Google hat in den USA einen wichtigen Etappensieg für sein seit Jahren umstrittenes Projekt zur Digitalisierung von Büchern eingefahren. Der Oberste Gerichtshof der USA hat am 18.04.2016 einen Einspruch der amerikanischen Autorenvereinigung gegen die Entscheidung eines Berufungsgerichts abgewiesen, das Googles Vorhaben für rechtens erklärt hatte. Damit bleibt dieses Urteil in Kraft und Google kann weiterhin Bücher einscannen und ihre Inhalte abschnittweise auf seiner Suchmaschine einsehbar machen.

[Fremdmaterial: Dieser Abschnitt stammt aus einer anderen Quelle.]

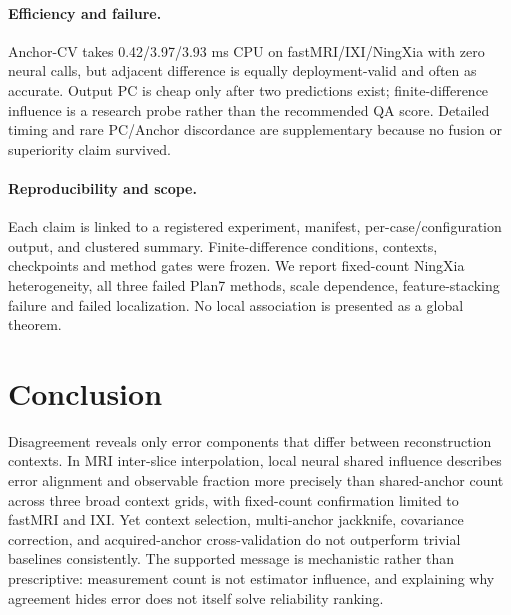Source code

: \documentclass[10pt,twocolumn,letterpaper]{article}
\begin{document}
\paragraph{Efficiency and failure.} Anchor-CV takes 0.42/3.97/3.93 ms CPU on fastMRI/IXI/NingXia with zero neural calls, but adjacent difference is equally deployment-valid and often as accurate. Output PC is cheap only after two predictions exist; finite-difference influence is a research probe rather than the recommended QA score. Detailed timing and rare PC/Anchor discordance are supplementary because no fusion or superiority claim survived.

\paragraph{Reproducibility and scope.} Each claim is linked to a registered experiment, manifest, per-case/configuration output, and clustered summary. Finite-difference conditions, contexts, checkpoints and method gates were frozen. We report fixed-count NingXia heterogeneity, all three failed Plan7 methods, scale dependence, feature-stacking failure and failed localization. No local association is presented as a global theorem.

\section{Conclusion}
Disagreement reveals only error components that differ between reconstruction contexts. In MRI inter-slice interpolation, local neural shared influence describes error alignment and observable fraction more precisely than shared-anchor count across three broad context grids, with fixed-count confirmation limited to fastMRI and IXI. Yet context selection, multi-anchor jackknife, covariance correction, and acquired-anchor cross-validation do not outperform trivial baselines consistently. The supported message is mechanistic rather than prescriptive: measurement count is not estimator influence, and explaining why agreement hides error does not itself solve reliability ranking.

{\small


}
\end{document}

Google digitalisierte Millionen von Büchern

Der Internet-Konzern hatte 2004 damit begonnen, Millionen von Büchern zu digitalisieren und durchsuchbar zu machen. Bei den Suchergebnissen werden nicht die ganzen Buchtexte angezeigt, sondern nur knappe Auszüge mit den Fundstellen. Im Jahr 2005 klagte die Autorenvereinigung "Authors Guild" gegen den Konzern. Die US-Autoren sahen in dem Vorgehen von Google eine Verletzung des Urheberrechts. Ein Berufungsgericht entschied 2015 aber, dass das Einscannen der Bücher und das Vorgehen von Google keinen Verstoß darstellten. Der Internet-Konzern soll inzwischen rund 20 Millionen Werke digitalisiert haben. Mit der Entscheidung des US-Gerichtshofs wird das Urteil des Berufungsgerichts rechtskräftig.

Entscheidung stärkt Prinzip des "Fair Use"

Mit der Entscheidung wird in den USA auch das Prinzip des "Fair Use" gestärkt, das die Nutzung von Werken Dritter auch ohne deren Zustimmung erlaubt. Allerdings setzt "Fair Use" voraus, dass die ursprüngliche Verwertung eines Werkes nicht bedroht wird, die Nutzung von öffentlichem Interesse ist und aus dem "Zitat" gleichsam durch Transformation ein neues Werk entsteht. Mit der Klage wurde geprüft, ob die Digitalisierung bei Google Books noch unter das Prinzip des "Fair Use" fällt.

Suchergebnisse zeigen nur Ausschnitte der Werke an

Da Google nur Ausschnitte der Werke anzeigt, sahen die Richter die ursprüngliche Verwertung gewahrt und folgten nicht der Argumentation der "Authors Guild", dass sich jemand ein Buch "zusammengoogeln" kann und deshalb auf den Kauf verzichtet. Google blendet keine Anzeigen neben den Inhalten ein und nutzt die digitalisierten Texte nur als weitere Suchmaschinen-Funktion. Google hatte sich mit den amerikanischen Verlegern 2012 bereits in einem Vergleich geeinigt. Seitdem zeigt Google nur noch bis zu 20% eines Textes an und verkauft die Digitalversionen der Bücher teilweise in seinem Play Store.